After the jump: More pix, more blather, and a few words on the other works currently on display at MoCA.
The LeWitt exhibit moves from early works on the first floor up to the second and third, where the work is brighter, more recent, and increasingly affecting in ways that have nothing to do with art theory. As Evan Garza wrote in the Phoenix, "the amount of visual stimuli is staggering," and I think the best works, like the one above, are actually fairly subtle in color. The exhibit is already causing a big spike in attendance for MoCA and should be a landmark over its run. Get there.
The white post in that pic, by the way, is just part of MoCA.This weekend, as always, I was as struck by the visuals of the museum itself as by almost anything in it. Building #7 was renovated by Bruner/Cott & Associates architects for the LeWitt exhibit. There's a dramatic four-story light well and a couple of slanting passages back to the main building, once used by factory workers, that evoke a steampunk aesthetic. Everywhere you look, the shapes and history and worn brick textures of the place, its pure geometric awesomeness, feel like art.
There's plenty of actual art in the vast complex besides the LeWitt. They were dismantling an exhibit called "Badlands: New Horizons in Landscape," which I wish I'd seen all of. As usual with these big survey exhibits at MoCA, there were works of conceptual pretension and no substance. But there were striking successes as well, including Alexis Rockman's multi-panel painting South, and Jennifer Steinkamp's Mike Kelley 2007, a haunting digital animation of a lifelike but never quite real tree as it is affected by breezes and the seasons.
Anselm Kiefer's paintings (in a separate exhibit) didn't work so much for me, but his cement-rebar-rubble sculpture Narrow Are The Vessels invokes 9/11 and Beirut and quake-collapsed freeways to troubling effect.

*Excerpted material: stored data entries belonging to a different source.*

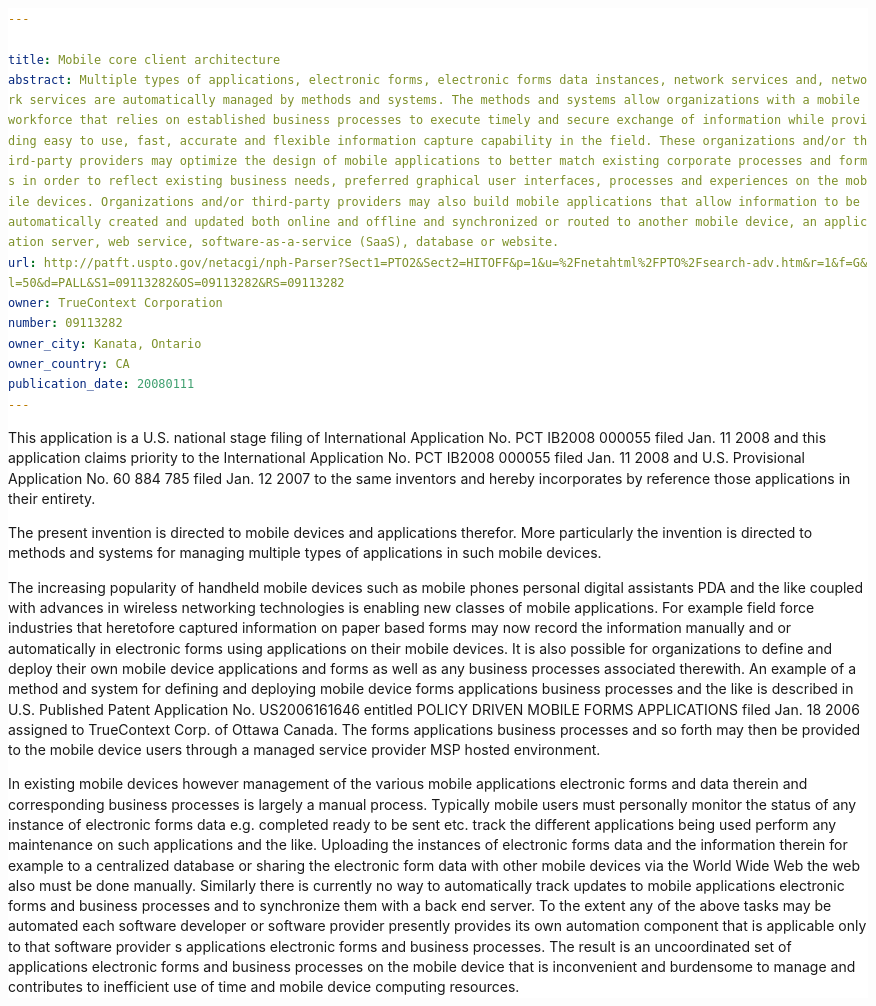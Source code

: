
```yaml
---

title: Mobile core client architecture
abstract: Multiple types of applications, electronic forms, electronic forms data instances, network services and, network services are automatically managed by methods and systems. The methods and systems allow organizations with a mobile workforce that relies on established business processes to execute timely and secure exchange of information while providing easy to use, fast, accurate and flexible information capture capability in the field. These organizations and/or third-party providers may optimize the design of mobile applications to better match existing corporate processes and forms in order to reflect existing business needs, preferred graphical user interfaces, processes and experiences on the mobile devices. Organizations and/or third-party providers may also build mobile applications that allow information to be automatically created and updated both online and offline and synchronized or routed to another mobile device, an application server, web service, software-as-a-service (SaaS), database or website.
url: http://patft.uspto.gov/netacgi/nph-Parser?Sect1=PTO2&Sect2=HITOFF&p=1&u=%2Fnetahtml%2FPTO%2Fsearch-adv.htm&r=1&f=G&l=50&d=PALL&S1=09113282&OS=09113282&RS=09113282
owner: TrueContext Corporation
number: 09113282
owner_city: Kanata, Ontario
owner_country: CA
publication_date: 20080111
---
```

This application is a U.S. national stage filing of International Application No. PCT IB2008 000055 filed Jan. 11 2008 and this application claims priority to the International Application No. PCT IB2008 000055 filed Jan. 11 2008 and U.S. Provisional Application No. 60 884 785 filed Jan. 12 2007 to the same inventors and hereby incorporates by reference those applications in their entirety.

The present invention is directed to mobile devices and applications therefor. More particularly the invention is directed to methods and systems for managing multiple types of applications in such mobile devices.

The increasing popularity of handheld mobile devices such as mobile phones personal digital assistants PDA and the like coupled with advances in wireless networking technologies is enabling new classes of mobile applications. For example field force industries that heretofore captured information on paper based forms may now record the information manually and or automatically in electronic forms using applications on their mobile devices. It is also possible for organizations to define and deploy their own mobile device applications and forms as well as any business processes associated therewith. An example of a method and system for defining and deploying mobile device forms applications business processes and the like is described in U.S. Published Patent Application No. US2006161646 entitled POLICY DRIVEN MOBILE FORMS APPLICATIONS filed Jan. 18 2006 assigned to TrueContext Corp. of Ottawa Canada. The forms applications business processes and so forth may then be provided to the mobile device users through a managed service provider MSP hosted environment.

In existing mobile devices however management of the various mobile applications electronic forms and data therein and corresponding business processes is largely a manual process. Typically mobile users must personally monitor the status of any instance of electronic forms data e.g. completed ready to be sent etc. track the different applications being used perform any maintenance on such applications and the like. Uploading the instances of electronic forms data and the information therein for example to a centralized database or sharing the electronic form data with other mobile devices via the World Wide Web the web also must be done manually. Similarly there is currently no way to automatically track updates to mobile applications electronic forms and business processes and to synchronize them with a back end server. To the extent any of the above tasks may be automated each software developer or software provider presently provides its own automation component that is applicable only to that software provider s applications electronic forms and business processes. The result is an uncoordinated set of applications electronic forms and business processes on the mobile device that is inconvenient and burdensome to manage and contributes to inefficient use of time and mobile device computing resources.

I didn't find much to like in "These Days: Elegies for Modern Times," an exhibit of disparate works that evoke the hush just after very bad things have happened. But Robert Taplin's Everything Real Is Imagined (After Dante) - nine dioramas referencing scenes from Dante's Inferno in modern settings - were powerfully creepy. Some are Edward Hopper-esque domestic scenes filled with disquiet, while several evoke violence and rubble again in haunting dystopias.
Last but not least difficult we come to Simon Starling's The Nanjing Particles, which occupies the monumental Building #5 gallery next door to the LeWitt. To make a very long story short, Starling was inspired by an 1870s stereograph image of Chinese workers at the MoCA site, and a blowup of the image appears as you enter the gallery. Through two round holes in the blow up, you can view two big silvery blobs, which look like half-melted Jeff Koons bunnies, but are in fact accurate reproductions of one of the microscopic silver grains in a print of the stereograph. Oh, and these blobs were fabricated in China. Conceptual density indeed, but the end result seems far less compelling than LeWitt's works, and rather lost in Building #5. It's a grand stunt, perhaps, but doesn't seem like anything more, and perhaps a lot less. "I miss the Uber Organ," said one member of my little group, referring to a giant, farting, Seussian contraption that once filled the space to less obvious meaning and far greater pleasure.